Probably no one ever sees the middle name unless they’re looking up biographical information, but it’s good to know. John Williams is a very common name, one he shares with other musicians. John Williams is also the name of an Australian classical guitarist. There is another American conductor named John McLauglin Williams. No longer with us are a Chicago blues guitarist and a notable jazz drummer both named Johnny Williams.
The drummer is our John Williams’ father. In 1932, he was playing drums in the CBS Radio Orchestra. When fellow orchestra member Raymond Scott formed the Raymond Scott Quintette, Williams achieved stardom as the group’s drummer.
Among other activities besides working for CBS and Scott, the elder Williams also played in the orchestra for Your Hit Parade. When that show moved its headquarters from New York to Los Angeles in 1948, the Williams family, including 16-year-old John, moved with it. The elder Williams also drummed in studio orchestras for several Hollywood films.
A brief biography of John Williams
After finishing high school, the younger Williams studied music at UCLA. After a stint in the Air Force, he returned to New York where he studied at Juilliard and, as Johnny Williams, supported himself as a jazz pianist.
In 1956, he returned to Los Angeles to take a position as studio pianist with Twentieth Century Fox. Before long, he began to compose music for TV shows, including Gilligan’s Island, and low-budget films. He worked with such A list composers as Franz Waxman, Bernard Herrmann, and Alfred Newman. He achieved their exalted status when his score for The Valley of the Dolls received an Oscar nomination in 1967.
From that day to this, Williams has kept busy scoring high budget, high profile movies. Not infrequently, he has worked on multiple projects at once. He has composed music for about 90 films, as well as an impressive amount of concert music.
John Williams’ music
Movie music imposes strict discipline on a composer. It is strictly accompaniment. It must fit the action and timing of the film. The composer must conceive it to be heard along with sound effects and dialogue.
Movie music could therefore easily become a matter of mere craftsmanship with no artistic aspirations. The best movie music manages to rise above its subordinate role; it can stand on its own in concert arrangements. Much of Williams music has certainly done that. It regularly appears on orchestral concerts, especially but not always during the summer season.
He has also won numerous awards, including five Oscars:
- Best Original Song Score and/or Adaptation, Fiddler on the Roof, 1972
- Best Original Score, Jaws, 1975
- Best Original Score, Star Wars, 1977
- Best Original Score, E.T. The Extra-Terrestrial, 1982
- Best Original Score, Schindler’s List, 1994
Other notable scores include additional Star Wars films, Home Alone, Superman Harry Potter and the Sorcerer’s Stone, and three Indiana Jones movies. In all, his movie scores have been nominated for 40 Oscars, sometimes more than one in a single year, most recently for 2011 for both Adventures of Tintin and War Horse.
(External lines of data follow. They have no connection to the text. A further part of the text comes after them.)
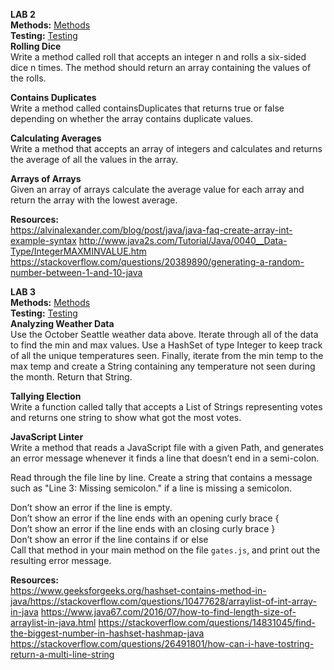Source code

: **LAB 2** </br>
**Methods:** [Methods](https://github.com/daesy13/java-fundamentals/blob/master/basiclibrary/src/main/java/basiclibrary/Library.java)</br>
**Testing:** [Testing](https://github.com/daesy13/java-fundamentals/blob/master/basiclibrary/src/test/java/basiclibrary/LibraryTest.java)</br>
**Rolling Dice**</br>
Write a method called roll that accepts an integer n and rolls a six-sided dice n times. The method should return an array containing the values of the rolls.</br>


**Contains Duplicates**</br>
Write a method called containsDuplicates that returns true or false depending on whether the array contains duplicate values.</br>

**Calculating Averages**</br>
Write a method that accepts an array of integers and calculates and returns the average of all the values in the array.</br>

**Arrays of Arrays**</br>
Given an array of arrays calculate the average value for each array and return the array with the lowest average.

**Resources:**</br>
https://alvinalexander.com/blog/post/java/java-faq-create-array-int-example-syntax
http://www.java2s.com/Tutorial/Java/0040__Data-Type/IntegerMAXMINVALUE.htm
https://stackoverflow.com/questions/20389890/generating-a-random-number-between-1-and-10-java

**LAB 3** </br>
**Methods:** [Methods](https://github.com/daesy13/java-fundamentals/blob/master/basiclibrary/src/main/java/basiclibrary/Library.java)</br>
**Testing:** [Testing](https://github.com/daesy13/java-fundamentals/blob/master/basiclibrary/src/test/java/basiclibrary/LibraryTest.java)</br>
**Analyzing Weather Data**</br>
Use the October Seattle weather data above. Iterate through all of the data to find the min and max values. Use a HashSet of type Integer to keep track of all the unique temperatures seen. Finally, iterate from the min temp to the max temp and create a String containing any temperature not seen during the month. Return that String.</br>

**Tallying Election**</br>
Write a function called tally that accepts a List of Strings representing votes and returns one string to show what got the most votes.</br>

**JavaScript Linter**</br>
Write a method that reads a JavaScript file with a given Path, and generates an error message whenever it finds a line that doesn’t end in a semi-colon.</br>

Read through the file line by line. Create a string that contains a message such as "Line 3: Missing semicolon." if a line is missing a semicolon.</br>

Don’t show an error if the line is empty.</br>
Don’t show an error if the line ends with an opening curly brace {</br>
Don’t show an error if the line ends with an closing curly brace }</br>
Don’t show an error if the line contains if or else</br>
Call that method in your main method on the file ```gates.js```, and print out the resulting error message.</br>

**Resources:**</br>
https://www.geeksforgeeks.org/hashset-contains-method-in-java/https://stackoverflow.com/questions/10477628/arraylist-of-int-array-in-java
https://www.java67.com/2016/07/how-to-find-length-size-of-arraylist-in-java.html
https://stackoverflow.com/questions/14831045/find-the-biggest-number-in-hashset-hashmap-java
https://stackoverflow.com/questions/26491801/how-can-i-have-tostring-return-a-multi-line-string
He has also won 5 Golden Globes, 10 BAFTAs (British Academy of Film and Television Music)–War Horse won both of those awards in 2011–13 Grammys, 16 BMI Film and TV Awards, and too many more kinds to list.
Like Nino Rota and other film composers before him, Williams has also written concert music: concertos for flute, violin, tuba, clarinet, cello, bassoon, trumpet, and horn; 21 fanfares; 6 symphonic works; as well as various vocal works and other pieces.
Probably his most frequently heard pieces are his Olympic Fanfare and Theme, (1984), and The Mission, better known as the theme of NBC Nightly News.